◆ **AIM OF THE TASK**
Restrict the output to the lines below starting at the one that contains "### GetCreatedOk" and ending at the one that contains "# Get Started", and restate them word for word, both ends included.

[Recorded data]

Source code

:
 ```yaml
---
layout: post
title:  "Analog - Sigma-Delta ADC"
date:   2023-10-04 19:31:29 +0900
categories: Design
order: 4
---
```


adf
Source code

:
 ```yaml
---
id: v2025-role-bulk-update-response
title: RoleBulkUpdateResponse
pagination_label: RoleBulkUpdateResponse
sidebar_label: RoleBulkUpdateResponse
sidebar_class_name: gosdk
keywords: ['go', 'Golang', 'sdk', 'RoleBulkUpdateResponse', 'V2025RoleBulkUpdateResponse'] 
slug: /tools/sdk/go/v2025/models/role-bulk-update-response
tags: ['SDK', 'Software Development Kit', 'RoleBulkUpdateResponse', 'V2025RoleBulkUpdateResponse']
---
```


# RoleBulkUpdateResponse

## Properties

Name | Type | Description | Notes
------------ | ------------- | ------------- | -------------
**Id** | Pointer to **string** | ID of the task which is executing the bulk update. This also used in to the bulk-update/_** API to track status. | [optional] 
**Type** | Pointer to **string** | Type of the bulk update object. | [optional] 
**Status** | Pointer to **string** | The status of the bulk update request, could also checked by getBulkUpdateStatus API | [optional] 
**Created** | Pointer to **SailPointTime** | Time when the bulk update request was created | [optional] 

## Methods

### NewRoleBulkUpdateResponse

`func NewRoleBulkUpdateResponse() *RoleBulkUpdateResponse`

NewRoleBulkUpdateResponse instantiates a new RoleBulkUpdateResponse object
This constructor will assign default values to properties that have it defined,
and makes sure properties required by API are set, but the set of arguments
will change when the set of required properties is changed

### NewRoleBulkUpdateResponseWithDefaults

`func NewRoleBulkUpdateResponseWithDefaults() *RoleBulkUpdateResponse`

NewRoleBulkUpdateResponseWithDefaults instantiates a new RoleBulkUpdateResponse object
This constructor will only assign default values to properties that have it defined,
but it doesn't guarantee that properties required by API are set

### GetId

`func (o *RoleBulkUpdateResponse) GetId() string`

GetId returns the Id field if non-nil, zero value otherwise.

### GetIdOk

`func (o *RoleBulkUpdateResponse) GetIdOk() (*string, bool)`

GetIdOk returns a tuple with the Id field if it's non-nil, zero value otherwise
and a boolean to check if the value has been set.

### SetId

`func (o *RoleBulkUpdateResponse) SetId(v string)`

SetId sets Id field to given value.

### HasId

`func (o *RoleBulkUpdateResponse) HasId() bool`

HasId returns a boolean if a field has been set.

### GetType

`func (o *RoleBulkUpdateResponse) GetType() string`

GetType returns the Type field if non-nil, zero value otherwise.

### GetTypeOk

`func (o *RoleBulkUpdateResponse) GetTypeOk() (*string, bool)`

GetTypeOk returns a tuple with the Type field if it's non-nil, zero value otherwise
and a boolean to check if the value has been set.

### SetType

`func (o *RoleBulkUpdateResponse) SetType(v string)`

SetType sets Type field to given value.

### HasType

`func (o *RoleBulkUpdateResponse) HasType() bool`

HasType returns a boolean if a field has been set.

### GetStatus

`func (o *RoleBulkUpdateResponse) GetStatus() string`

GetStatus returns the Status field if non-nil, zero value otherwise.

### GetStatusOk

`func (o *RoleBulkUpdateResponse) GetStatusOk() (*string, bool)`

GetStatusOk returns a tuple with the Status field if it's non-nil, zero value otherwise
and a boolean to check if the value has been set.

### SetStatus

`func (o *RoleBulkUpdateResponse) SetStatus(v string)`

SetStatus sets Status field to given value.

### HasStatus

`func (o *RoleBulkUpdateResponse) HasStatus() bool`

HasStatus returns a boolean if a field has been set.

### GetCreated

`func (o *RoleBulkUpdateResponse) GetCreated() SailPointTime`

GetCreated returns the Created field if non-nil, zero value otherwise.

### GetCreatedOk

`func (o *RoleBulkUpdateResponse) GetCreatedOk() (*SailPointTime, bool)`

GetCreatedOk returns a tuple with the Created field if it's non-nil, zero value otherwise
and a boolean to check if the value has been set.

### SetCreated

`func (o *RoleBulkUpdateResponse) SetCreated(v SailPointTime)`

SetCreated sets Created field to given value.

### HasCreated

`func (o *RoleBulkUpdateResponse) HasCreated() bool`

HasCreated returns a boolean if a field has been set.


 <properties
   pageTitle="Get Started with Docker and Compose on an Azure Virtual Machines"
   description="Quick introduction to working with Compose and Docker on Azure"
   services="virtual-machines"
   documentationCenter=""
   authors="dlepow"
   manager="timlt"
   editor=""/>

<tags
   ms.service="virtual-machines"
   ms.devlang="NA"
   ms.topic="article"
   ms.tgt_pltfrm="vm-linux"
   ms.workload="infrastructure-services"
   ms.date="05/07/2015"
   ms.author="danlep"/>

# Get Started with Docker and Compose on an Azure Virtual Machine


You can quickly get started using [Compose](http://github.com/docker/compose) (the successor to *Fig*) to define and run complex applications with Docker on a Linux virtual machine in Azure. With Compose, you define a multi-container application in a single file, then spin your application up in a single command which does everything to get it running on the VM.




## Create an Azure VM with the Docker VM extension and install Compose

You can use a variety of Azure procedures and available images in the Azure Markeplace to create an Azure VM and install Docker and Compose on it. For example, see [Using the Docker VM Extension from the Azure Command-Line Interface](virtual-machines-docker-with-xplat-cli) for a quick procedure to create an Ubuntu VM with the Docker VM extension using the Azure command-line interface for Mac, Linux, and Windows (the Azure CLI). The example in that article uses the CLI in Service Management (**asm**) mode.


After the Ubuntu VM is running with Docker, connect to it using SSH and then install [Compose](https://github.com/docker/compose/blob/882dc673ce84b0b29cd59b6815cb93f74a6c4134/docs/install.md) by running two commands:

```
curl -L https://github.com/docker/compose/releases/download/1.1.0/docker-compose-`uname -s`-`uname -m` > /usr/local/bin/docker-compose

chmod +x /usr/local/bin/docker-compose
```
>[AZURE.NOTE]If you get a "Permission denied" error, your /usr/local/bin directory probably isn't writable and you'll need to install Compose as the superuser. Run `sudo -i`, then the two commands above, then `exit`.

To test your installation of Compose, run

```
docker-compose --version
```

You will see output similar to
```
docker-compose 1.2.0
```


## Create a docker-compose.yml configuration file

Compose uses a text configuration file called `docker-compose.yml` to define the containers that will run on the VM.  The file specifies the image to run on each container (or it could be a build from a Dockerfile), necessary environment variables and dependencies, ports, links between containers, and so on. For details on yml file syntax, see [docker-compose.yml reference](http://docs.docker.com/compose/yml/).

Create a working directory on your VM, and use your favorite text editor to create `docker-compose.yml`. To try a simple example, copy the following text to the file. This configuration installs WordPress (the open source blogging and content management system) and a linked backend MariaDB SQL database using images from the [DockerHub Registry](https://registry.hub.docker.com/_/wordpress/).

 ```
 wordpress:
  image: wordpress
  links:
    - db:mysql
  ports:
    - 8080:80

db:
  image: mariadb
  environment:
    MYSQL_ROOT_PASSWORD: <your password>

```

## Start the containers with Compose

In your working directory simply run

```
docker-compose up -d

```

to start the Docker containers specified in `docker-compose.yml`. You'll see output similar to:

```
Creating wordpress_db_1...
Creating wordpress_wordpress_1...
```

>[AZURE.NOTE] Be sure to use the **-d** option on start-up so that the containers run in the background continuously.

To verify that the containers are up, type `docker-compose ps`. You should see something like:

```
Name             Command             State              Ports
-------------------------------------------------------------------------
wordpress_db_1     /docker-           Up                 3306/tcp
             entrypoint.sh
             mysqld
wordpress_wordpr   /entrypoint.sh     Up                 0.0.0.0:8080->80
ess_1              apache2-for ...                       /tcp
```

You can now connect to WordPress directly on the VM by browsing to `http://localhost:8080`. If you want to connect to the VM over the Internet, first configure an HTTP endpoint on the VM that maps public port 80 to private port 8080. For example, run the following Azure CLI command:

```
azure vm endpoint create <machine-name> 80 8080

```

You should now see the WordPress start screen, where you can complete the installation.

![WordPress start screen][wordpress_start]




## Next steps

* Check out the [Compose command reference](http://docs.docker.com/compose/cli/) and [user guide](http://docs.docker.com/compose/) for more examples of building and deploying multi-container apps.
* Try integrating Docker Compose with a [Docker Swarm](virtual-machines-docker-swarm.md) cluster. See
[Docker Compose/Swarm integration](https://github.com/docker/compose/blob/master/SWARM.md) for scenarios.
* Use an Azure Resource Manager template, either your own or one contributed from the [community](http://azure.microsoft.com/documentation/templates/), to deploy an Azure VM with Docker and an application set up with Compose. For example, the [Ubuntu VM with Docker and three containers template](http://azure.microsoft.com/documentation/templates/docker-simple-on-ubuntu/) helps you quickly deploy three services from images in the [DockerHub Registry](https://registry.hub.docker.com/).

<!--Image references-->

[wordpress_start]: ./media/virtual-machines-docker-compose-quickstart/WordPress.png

◆ **SOLUTION TO THIS PROBLEM**
### GetCreatedOk

`func (o *RoleBulkUpdateResponse) GetCreatedOk() (*SailPointTime, bool)`

GetCreatedOk returns a tuple with the Created field if it's non-nil, zero value otherwise
and a boolean to check if the value has been set.

### SetCreated

`func (o *RoleBulkUpdateResponse) SetCreated(v SailPointTime)`

SetCreated sets Created field to given value.

### HasCreated

`func (o *RoleBulkUpdateResponse) HasCreated() bool`

HasCreated returns a boolean if a field has been set.


 <properties
   pageTitle="Get Started with Docker and Compose on an Azure Virtual Machines"
   description="Quick introduction to working with Compose and Docker on Azure"
   services="virtual-machines"
   documentationCenter=""
   authors="dlepow"
   manager="timlt"
   editor=""/>

<tags
   ms.service="virtual-machines"
   ms.devlang="NA"
   ms.topic="article"
   ms.tgt_pltfrm="vm-linux"
   ms.workload="infrastructure-services"
   ms.date="05/07/2015"
   ms.author="danlep"/>

# Get Started with Docker and Compose on an Azure Virtual Machine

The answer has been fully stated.